Problem. The entries below contain a stretch that opens with the line containing "提到挪威，很多人脑海里浮现的" and closes with the line containing "举个例子，假设你在挪威旅行期"; set down that stretch exactly, both ends included, and nothing else.

________________________

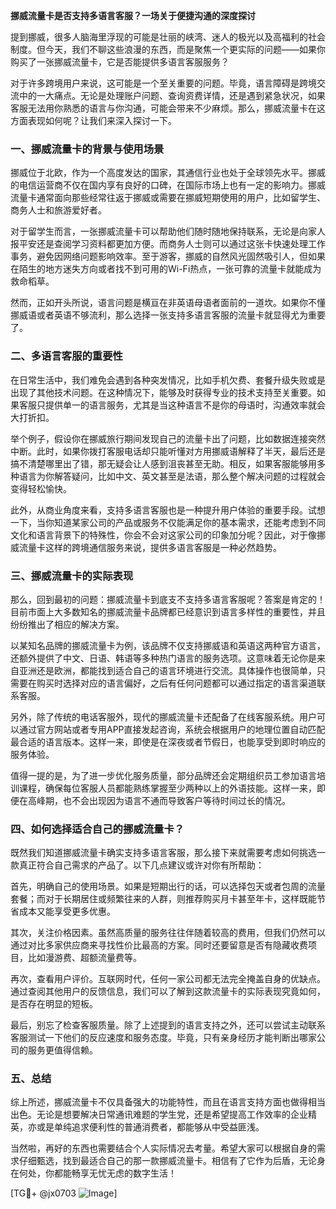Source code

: **挪威流量卡是否支持多语言客服？一场关于便捷沟通的深度探讨**

提到挪威，很多人脑海里浮现的可能是壮丽的峡湾、迷人的极光以及高福利的社会制度。但今天，我们不聊这些浪漫的东西，而是聚焦一个更实际的问题——如果你购买了一张挪威流量卡，它是否能提供多语言客服服务？

对于许多跨境用户来说，这可能是一个至关重要的问题。毕竟，语言障碍是跨境交流中的一大痛点。无论是处理账户问题、查询资费详情，还是遇到紧急状况，如果客服无法用你熟悉的语言与你沟通，可能会带来不少麻烦。那么，挪威流量卡在这方面表现如何呢？让我们来深入探讨一下。

### 一、挪威流量卡的背景与使用场景

挪威位于北欧，作为一个高度发达的国家，其通信行业也处于全球领先水平。挪威的电信运营商不仅在国内享有良好的口碑，在国际市场上也有一定的影响力。挪威流量卡通常面向那些经常往返于挪威或需要在挪威短期使用的用户，比如留学生、商务人士和旅游爱好者。

对于留学生而言，一张挪威流量卡可以帮助他们随时随地保持联系，无论是向家人报平安还是查阅学习资料都更加方便。而商务人士则可以通过这张卡快速处理工作事务，避免因网络问题影响效率。至于游客，挪威的自然风光固然吸引人，但如果在陌生的地方迷失方向或者找不到可用的Wi-Fi热点，一张可靠的流量卡就能成为救命稻草。

然而，正如开头所说，语言问题是横亘在非英语母语者面前的一道坎。如果你不懂挪威语或者英语不够流利，那么选择一张支持多语言客服的流量卡就显得尤为重要了。

### 二、多语言客服的重要性

在日常生活中，我们难免会遇到各种突发情况，比如手机欠费、套餐升级失败或是出现了其他技术问题。在这种情况下，能够及时获得专业的技术支持至关重要。如果客服只提供单一的语言服务，尤其是当这种语言不是你的母语时，沟通效率就会大打折扣。

举个例子，假设你在挪威旅行期间发现自己的流量卡出了问题，比如数据连接突然中断。此时，如果你拨打客服电话却只能听懂对方用挪威语解释了半天，最后还是搞不清楚哪里出了错，那无疑会让人感到沮丧甚至无助。相反，如果客服能够用多种语言为你解答疑问，比如中文、英文甚至是法语，那么整个解决问题的过程就会变得轻松愉快。

此外，从商业角度来看，支持多语言客服也是一种提升用户体验的重要手段。试想一下，当你知道某家公司的产品或服务不仅能满足你的基本需求，还能考虑到不同文化和语言背景下的特殊性，你会不会对这家公司的印象加分呢？因此，对于像挪威流量卡这样的跨境通信服务来说，提供多语言客服是一种必然趋势。

### 三、挪威流量卡的实际表现

那么，回到最初的问题：挪威流量卡到底支不支持多语言客服呢？答案是肯定的！目前市面上大多数知名的挪威流量卡品牌都已经意识到语言多样性的重要性，并且纷纷推出了相应的解决方案。

以某知名品牌的挪威流量卡为例，该品牌不仅支持挪威语和英语这两种官方语言，还额外提供了中文、日语、韩语等多种热门语言的服务选项。这意味着无论你是来自亚洲还是欧洲，都能找到适合自己的语言环境进行交流。具体操作也很简单，只需要在购买时选择对应的语言偏好，之后有任何问题都可以通过指定的语言渠道联系客服。

另外，除了传统的电话客服外，现代的挪威流量卡还配备了在线客服系统。用户可以通过官方网站或者专用APP直接发起咨询，系统会根据用户的地理位置自动匹配最合适的语言版本。这样一来，即使是在深夜或者节假日，也能享受到即时响应的服务体验。

值得一提的是，为了进一步优化服务质量，部分品牌还会定期组织员工参加语言培训课程，确保每位客服人员都能熟练掌握至少两种以上的外语技能。这样一来，即便在高峰期，也不会出现因为语言不通而导致客户等待时间过长的情况。

### 四、如何选择适合自己的挪威流量卡？

既然我们知道挪威流量卡确实支持多语言客服，那么接下来就需要考虑如何挑选一款真正符合自己需求的产品了。以下几点建议或许对你有所帮助：

首先，明确自己的使用场景。如果是短期出行的话，可以选择包天或者包周的流量套餐；而对于长期居住或频繁往来的人群，则推荐购买月卡甚至年卡，这样既能节省成本又能享受更多优惠。

其次，关注价格因素。虽然高质量的服务往往伴随着较高的费用，但我们仍然可以通过对比多家供应商来寻找性价比最高的方案。同时还要留意是否有隐藏收费项目，比如漫游费、超额流量费等。

再次，查看用户评价。互联网时代，任何一家公司都无法完全掩盖自身的优缺点。通过查阅其他用户的反馈信息，我们可以了解到这款流量卡的实际表现究竟如何，是否存在明显的短板。

最后，别忘了检查客服质量。除了上述提到的语言支持之外，还可以尝试主动联系客服测试一下他们的反应速度和服务态度。毕竟，只有亲身经历才能判断出哪家公司的服务更值得信赖。

### 五、总结

综上所述，挪威流量卡不仅具备强大的功能特性，而且在语言支持方面也做得相当出色。无论是想要解决日常通讯难题的学生党，还是希望提高工作效率的企业精英，亦或是单纯追求便利性的普通消费者，都能够从中受益匪浅。

当然啦，再好的东西也需要结合个人实际情况去考量。希望大家可以根据自身的需求仔细甄选，找到最适合自己的那一款挪威流量卡。相信有了它作为后盾，无论身在何处，你都能畅享无忧无虑的数字生活！

[TG💪+ @jx0703 ![Image](https://github.com/user-attachments/assets/dbca1d08-cadb-493c-b0ec-ad6f7a83f270)]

________________________

Output of the exercise.
提到挪威，很多人脑海里浮现的可能是壮丽的峡湾、迷人的极光以及高福利的社会制度。但今天，我们不聊这些浪漫的东西，而是聚焦一个更实际的问题——如果你购买了一张挪威流量卡，它是否能提供多语言客服服务？

对于许多跨境用户来说，这可能是一个至关重要的问题。毕竟，语言障碍是跨境交流中的一大痛点。无论是处理账户问题、查询资费详情，还是遇到紧急状况，如果客服无法用你熟悉的语言与你沟通，可能会带来不少麻烦。那么，挪威流量卡在这方面表现如何呢？让我们来深入探讨一下。

### 一、挪威流量卡的背景与使用场景

挪威位于北欧，作为一个高度发达的国家，其通信行业也处于全球领先水平。挪威的电信运营商不仅在国内享有良好的口碑，在国际市场上也有一定的影响力。挪威流量卡通常面向那些经常往返于挪威或需要在挪威短期使用的用户，比如留学生、商务人士和旅游爱好者。

对于留学生而言，一张挪威流量卡可以帮助他们随时随地保持联系，无论是向家人报平安还是查阅学习资料都更加方便。而商务人士则可以通过这张卡快速处理工作事务，避免因网络问题影响效率。至于游客，挪威的自然风光固然吸引人，但如果在陌生的地方迷失方向或者找不到可用的Wi-Fi热点，一张可靠的流量卡就能成为救命稻草。

然而，正如开头所说，语言问题是横亘在非英语母语者面前的一道坎。如果你不懂挪威语或者英语不够流利，那么选择一张支持多语言客服的流量卡就显得尤为重要了。

### 二、多语言客服的重要性

在日常生活中，我们难免会遇到各种突发情况，比如手机欠费、套餐升级失败或是出现了其他技术问题。在这种情况下，能够及时获得专业的技术支持至关重要。如果客服只提供单一的语言服务，尤其是当这种语言不是你的母语时，沟通效率就会大打折扣。

举个例子，假设你在挪威旅行期间发现自己的流量卡出了问题，比如数据连接突然中断。此时，如果你拨打客服电话却只能听懂对方用挪威语解释了半天，最后还是搞不清楚哪里出了错，那无疑会让人感到沮丧甚至无助。相反，如果客服能够用多种语言为你解答疑问，比如中文、英文甚至是法语，那么整个解决问题的过程就会变得轻松愉快。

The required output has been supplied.